Stored data entries:
----------

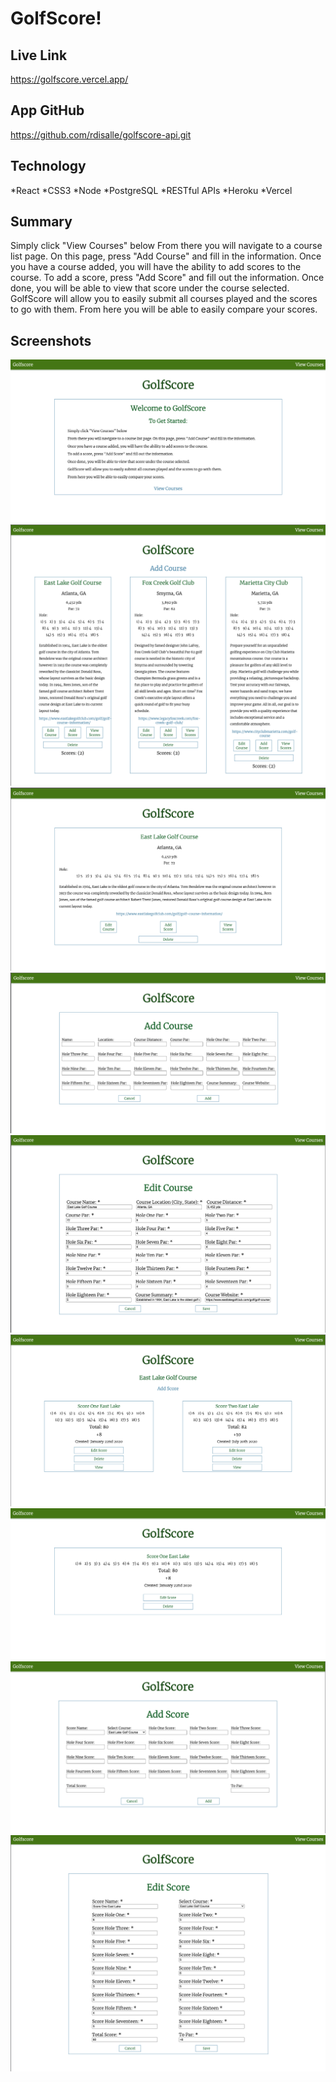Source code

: # GolfScore!

## Live Link

https://golfscore.vercel.app/

## App GitHub

https://github.com/rdisalle/golfscore-api.git

## Technology
*React
*CSS3
*Node
*PostgreSQL
*RESTful APIs
*Heroku
*Vercel

## Summary
Simply click "View Courses" below
From there you will navigate to a course list page. On this page, press "Add Course" and fill in the information.
Once you have a course added, you will have the ability to add scores to the course.
To add a score, press "Add Score" and fill out the information.
Once done, you will be able to view that score under the course selected.
GolfScore will allow you to easily submit all courses played and the scores to go with them.
From here you will be able to easily compare your scores.

## Screenshots
![Landing Page](/img/landing_page.png)
![View Courses Page](/img/view_courses_page.png)
![View Course](/img/view_course.png)
![Add Course](/img/add_course.png)
![Edit Course](/img/edit_course.png)
![View Scores](/img/view_scores.png)
![View Score](/img/view_score.png)
![Add Score](/img/add_score.png)
![Edit Score](/img/edit_score.png)

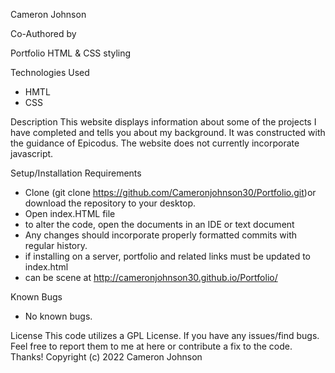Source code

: Cameron Johnson

Co-Authored by 

Portfolio  HTML & CSS styling

Technologies Used
* HMTL
* CSS

Description
This website displays information about some of the projects I have completed and tells you about my background. It was constructed with the guidance of Epicodus. The website does not currently incorporate javascript.

Setup/Installation Requirements
* Clone (git clone https://github.com/Cameronjohnson30/Portfolio.git)or download the repository to your desktop.
* Open index.HTML file 
* to alter the code, open the documents in an IDE or text document
* Any changes should incorporate properly formatted commits with regular history.
* if installing on a server, portfolio and related links must be updated to index.html
* can be scene at http://cameronjohnson30.github.io/Portfolio/

Known Bugs
* No known bugs.

License
This code utilizes a GPL License. If you have any issues/find bugs. Feel free to report them to me at here or contribute a fix to the code. Thanks!
Copyright (c) 2022 Cameron Johnson

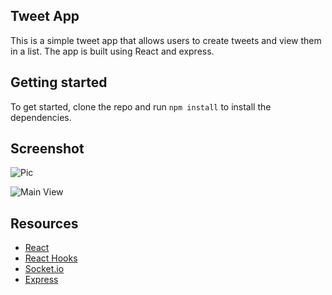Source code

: 
## Tweet App

This is a simple tweet app that allows users to create tweets and view them in a list. The app is built using React and express.

## Getting started

To get started, clone the repo and run `npm install` to install the dependencies.

## Screenshot

![Pic](../Screenshot%202023-03-30%20at%2021-00-19%20React%20App.png)

![Main View](../Screenshot%202023-03-30%20at%2020-58-45%20React%20App.png)

## Resources

- [React](https://reactjs.org/)
- [React Hooks](https://reactjs.org/docs/hooks-intro.html)
- [Socket.io](https://socket.io/)
- [Express](https://expressjs.com/)

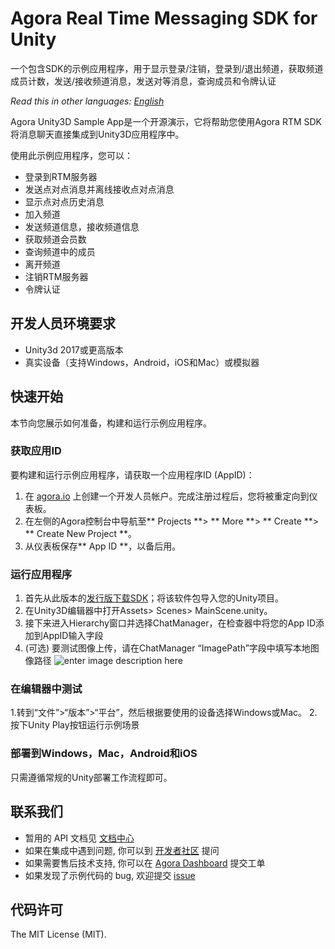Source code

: # Agora Real Time Messaging SDK for Unity

一个包含SDK的示例应用程序，用于显示登录/注销，登录到/退出频道，获取频道成员计数，发送/接收频道消息，发送对等消息，查询成员和令牌认证

*Read this in other languages: [English](README.md)*

Agora Unity3D Sample App是一个开源演示，它将帮助您使用Agora RTM SDK将消息聊天直接集成到Unity3D应用程序中。

使用此示例应用程序，您可以：

- 登录到RTM服务器
- 发送点对点消息并离线接收点对点消息
- 显示点对点历史消息
- 加入频道
- 发送频道信息，接收频道信息
- 获取频道会员数
- 查询频道中的成员
- 离开频道
- 注销RTM服务器
- 令牌认证


## 开发人员环境要求
- Unity3d 2017或更高版本
- 真实设备（支持Windows，Android，iOS和Mac）或模拟器

## 快速开始

本节向您展示如何准备，构建和运行示例应用程序。

### 获取应用ID

要构建和运行示例应用程序，请获取一个应用程序ID (AppID)：

1. 在 [agora.io](https://dashboard.agora.io/signin/) 上创建一个开发人员帐户。完成注册过程后，您将被重定向到仪表板。<br />
2. 在左侧的Agora控制台中导航至** Projects **> ** More **> ** Create **> ** Create New Project **。<br/>
3. 从仪表板保存** App ID **，以备后用。


### 运行应用程序
1. 首先从此版本的[发行版下载SDK](https://github.com/AgoraIO-Community/Unity-RTM/releases)；将该软件包导入您的Unity项目。 
2. 在Unity3D编辑器中打开Assets> Scenes> MainScene.unity。
3. 接下来进入Hierarchy窗口并选择ChatManager，在检查器中将您的App ID添加到AppID输入字段
4. (可选) 要测试图像上传，请在ChatManager “ImagePath”字段中填写本地图像路径
![enter image description here](https://user-images.githubusercontent.com/1261195/99313131-e36d1a80-2813-11eb-9628-be633fb818dc.png)
### 在编辑器中测试
1.转到“文件”>“版本”>“平台”，然后根据要使用的设备选择Windows或Mac。
2.按下Unity Play按钮运行示例场景

### 部署到Windows，Mac，Android和iOS
只需遵循常规的Unity部署工作流程即可。


## 联系我们
- 暂用的 API 文档见 [文档中心](https://docs.agora.io/cn/Real-time-Messaging/API%20Reference/RTM_java/index.html)
- 如果在集成中遇到问题, 你可以到 [开发者社区](https://dev.agora.io/cn/) 提问
- 如果需要售后技术支持, 你可以在 [Agora Dashboard](https://dashboard.agora.io) 提交工单
- 如果发现了示例代码的 bug, 欢迎提交 [issue](https://github.com/jakep84/Unity-RTM/issues)

## 代码许可
The MIT License (MIT).

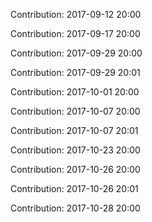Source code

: Contribution: 2017-09-12 20:00

Contribution: 2017-09-17 20:00

Contribution: 2017-09-29 20:00

Contribution: 2017-09-29 20:01

Contribution: 2017-10-01 20:00

Contribution: 2017-10-07 20:00

Contribution: 2017-10-07 20:01

Contribution: 2017-10-23 20:00

Contribution: 2017-10-26 20:00

Contribution: 2017-10-26 20:01

Contribution: 2017-10-28 20:00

----------

## TASK ITEM
Could you write all the entries out again exactly, but without their pictures?

## FINISHED TASK
Source code

: # GolfScore!

## Live Link

https://golfscore.vercel.app/

## App GitHub

https://github.com/rdisalle/golfscore-api.git

## Technology
*React
*CSS3
*Node
*PostgreSQL
*RESTful APIs
*Heroku
*Vercel

## Summary
Simply click "View Courses" below
From there you will navigate to a course list page. On this page, press "Add Course" and fill in the information.
Once you have a course added, you will have the ability to add scores to the course.
To add a score, press "Add Score" and fill out the information.
Once done, you will be able to view that score under the course selected.
GolfScore will allow you to easily submit all courses played and the scores to go with them.
From here you will be able to easily compare your scores.

## Screenshots
![Landing Page](/img/landing_page.png)
![View Courses Page](/img/view_courses_page.png)
![View Course](/img/view_course.png)
![Add Course](/img/add_course.png)
![Edit Course](/img/edit_course.png)
![View Scores](/img/view_scores.png)
![View Score](/img/view_score.png)
![Add Score](/img/add_score.png)
![Edit Score](/img/edit_score.png)

Source code

: Cameron Johnson

Co-Authored by 

Portfolio  HTML & CSS styling

Technologies Used
* HMTL
* CSS

Description
This website displays information about some of the projects I have completed and tells you about my background. It was constructed with the guidance of Epicodus. The website does not currently incorporate javascript.

Setup/Installation Requirements
* Clone (git clone https://github.com/Cameronjohnson30/Portfolio.git)or download the repository to your desktop.
* Open index.HTML file 
* to alter the code, open the documents in an IDE or text document
* Any changes should incorporate properly formatted commits with regular history.
* if installing on a server, portfolio and related links must be updated to index.html
* can be scene at http://cameronjohnson30.github.io/Portfolio/

Known Bugs
* No known bugs.

License
This code utilizes a GPL License. If you have any issues/find bugs. Feel free to report them to me at here or contribute a fix to the code. Thanks!
Copyright (c) 2022 Cameron Johnson

Source code

: 
## Tweet App

This is a simple tweet app that allows users to create tweets and view them in a list. The app is built using React and express.

## Getting started

To get started, clone the repo and run `npm install` to install the dependencies.

## Screenshot

![Pic](../Screenshot%202023-03-30%20at%2021-00-19%20React%20App.png)

![Main View](../Screenshot%202023-03-30%20at%2020-58-45%20React%20App.png)

## Resources

- [React](https://reactjs.org/)
- [React Hooks](https://reactjs.org/docs/hooks-intro.html)
- [Socket.io](https://socket.io/)
- [Express](https://expressjs.com/)

Source code

: # Agora Real Time Messaging SDK for Unity

一个包含SDK的示例应用程序，用于显示登录/注销，登录到/退出频道，获取频道成员计数，发送/接收频道消息，发送对等消息，查询成员和令牌认证

*Read this in other languages: [English](README.md)*

Agora Unity3D Sample App是一个开源演示，它将帮助您使用Agora RTM SDK将消息聊天直接集成到Unity3D应用程序中。

使用此示例应用程序，您可以：

- 登录到RTM服务器
- 发送点对点消息并离线接收点对点消息
- 显示点对点历史消息
- 加入频道
- 发送频道信息，接收频道信息
- 获取频道会员数
- 查询频道中的成员
- 离开频道
- 注销RTM服务器
- 令牌认证


## 开发人员环境要求
- Unity3d 2017或更高版本
- 真实设备（支持Windows，Android，iOS和Mac）或模拟器

## 快速开始

本节向您展示如何准备，构建和运行示例应用程序。

### 获取应用ID

要构建和运行示例应用程序，请获取一个应用程序ID (AppID)：

1. 在 [agora.io](https://dashboard.agora.io/signin/) 上创建一个开发人员帐户。完成注册过程后，您将被重定向到仪表板。<br />
2. 在左侧的Agora控制台中导航至** Projects **> ** More **> ** Create **> ** Create New Project **。<br/>
3. 从仪表板保存** App ID **，以备后用。


### 运行应用程序
1. 首先从此版本的[发行版下载SDK](https://github.com/AgoraIO-Community/Unity-RTM/releases)；将该软件包导入您的Unity项目。 
2. 在Unity3D编辑器中打开Assets> Scenes> MainScene.unity。
3. 接下来进入Hierarchy窗口并选择ChatManager，在检查器中将您的App ID添加到AppID输入字段
4. (可选) 要测试图像上传，请在ChatManager “ImagePath”字段中填写本地图像路径
![enter image description here](https://user-images.githubusercontent.com/1261195/99313131-e36d1a80-2813-11eb-9628-be633fb818dc.png)
### 在编辑器中测试
1.转到“文件”>“版本”>“平台”，然后根据要使用的设备选择Windows或Mac。
2.按下Unity Play按钮运行示例场景

### 部署到Windows，Mac，Android和iOS
只需遵循常规的Unity部署工作流程即可。


## 联系我们
- 暂用的 API 文档见 [文档中心](https://docs.agora.io/cn/Real-time-Messaging/API%20Reference/RTM_java/index.html)
- 如果在集成中遇到问题, 你可以到 [开发者社区](https://dev.agora.io/cn/) 提问
- 如果需要售后技术支持, 你可以在 [Agora Dashboard](https://dashboard.agora.io) 提交工单
- 如果发现了示例代码的 bug, 欢迎提交 [issue](https://github.com/jakep84/Unity-RTM/issues)

## 代码许可
The MIT License (MIT).

Source code

: Contribution: 2017-09-12 20:00

Contribution: 2017-09-17 20:00

Contribution: 2017-09-29 20:00

Contribution: 2017-09-29 20:01

Contribution: 2017-10-01 20:00

Contribution: 2017-10-07 20:00

Contribution: 2017-10-07 20:01

Contribution: 2017-10-23 20:00

Contribution: 2017-10-26 20:00

Contribution: 2017-10-26 20:01

Contribution: 2017-10-28 20:00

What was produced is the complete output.